Pappuangan Limboro adalah penanggung jawab wilayah dataran tinggi sementara Pappuangan Biring Lembang menjadi penanggung jawab wilayah muara sungai dan pesisir. Selanjutnya dibentuk struktur yang menangani persoalan yang terjadi di masyarakat yaitu Pa’bicara Kayyang dan Pa’bicara Kenje.
Pada masa Todilaling, kerajaan Passokkorang masih menjalankan pemerintahannya sebab ekspansi Balanipa terhadap Passokkorang di era Todilaling berakhir dengan perjanjian damai.

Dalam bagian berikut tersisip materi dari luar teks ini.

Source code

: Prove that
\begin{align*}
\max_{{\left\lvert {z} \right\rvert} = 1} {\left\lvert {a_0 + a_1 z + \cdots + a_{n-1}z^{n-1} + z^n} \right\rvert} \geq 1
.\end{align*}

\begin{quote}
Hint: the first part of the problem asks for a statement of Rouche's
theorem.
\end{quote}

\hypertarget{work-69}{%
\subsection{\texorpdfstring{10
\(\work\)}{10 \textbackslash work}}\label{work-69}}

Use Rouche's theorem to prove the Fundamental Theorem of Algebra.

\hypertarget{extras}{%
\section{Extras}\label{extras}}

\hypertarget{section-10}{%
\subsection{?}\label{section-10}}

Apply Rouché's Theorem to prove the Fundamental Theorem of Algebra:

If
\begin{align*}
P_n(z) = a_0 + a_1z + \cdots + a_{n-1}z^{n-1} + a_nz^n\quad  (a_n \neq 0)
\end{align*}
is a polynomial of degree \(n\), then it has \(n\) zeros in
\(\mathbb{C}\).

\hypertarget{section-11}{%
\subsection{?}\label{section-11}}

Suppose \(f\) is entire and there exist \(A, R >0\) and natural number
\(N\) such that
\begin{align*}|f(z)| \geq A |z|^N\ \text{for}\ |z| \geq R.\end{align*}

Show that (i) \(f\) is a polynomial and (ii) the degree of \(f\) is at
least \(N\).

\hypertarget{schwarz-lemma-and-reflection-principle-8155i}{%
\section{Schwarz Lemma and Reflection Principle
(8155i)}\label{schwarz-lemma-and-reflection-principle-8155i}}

Nanti pada masa Tomepayung, Kerajaan Passokkorang benar-benar dibumihanguskan sehingga wilayah adat Passokkorang bernama Mangoi doubah menjadi Luyo, Baro-Baro diubah menjadi Tenggelang dan kedua daerah ini masing-masing diberi jabatan (sokko’) hingga dikenal sebagai jabatan adat sappulo sokko’ yaitu (1) Pa’bicara Kayyang adalah Kepala Distrik Batulaya sekaligus membidangai kepala urusan hokum, (2) Pa’bicara Kenje adalah Kepala Distrik Kenje sekaligus membidangi urusan istana, (3) Pappuangan Limboro adalah Kepala distrik Limboro sekaligus membidangi kepala urusan pemerintahan, (4) Pappuangan Biring Lembang adalah Kepala distrik Biring Lembang sekaligus membidangi kepala urusan luar kerajaan. (5) Pappuangan Tenggelang adalah Kepala distrik Tenggelang sekaligus membidangi kepala urusan perhubungan, (6) Pappuangan Koyong adalah Membidangi urusan kepala keuangan dan kepala syahbandar, (7) Pappuangan Rui’ membidangi kepala urusan inteligen istana, (8) Pappuangan Lakka membidangi kepala urusan pertanahan dan kelautan, (9) Pappuangan Lambe membidangi kepala urusan perindustrian, (10) Pappuangan Luyo membidangi kepala urusan kehutanan (H. Ahmad Asdy, 2015; Nurdin Hamma, 2016; Muhammad Amin Daud, 2016).
Inilah struktur pemerintahan tradisional yang diberlakukan di Kerajaan Balanipa dari I Manyambungi Todilaling sampai Hj. Sahari Bulan atau Puang Monda’.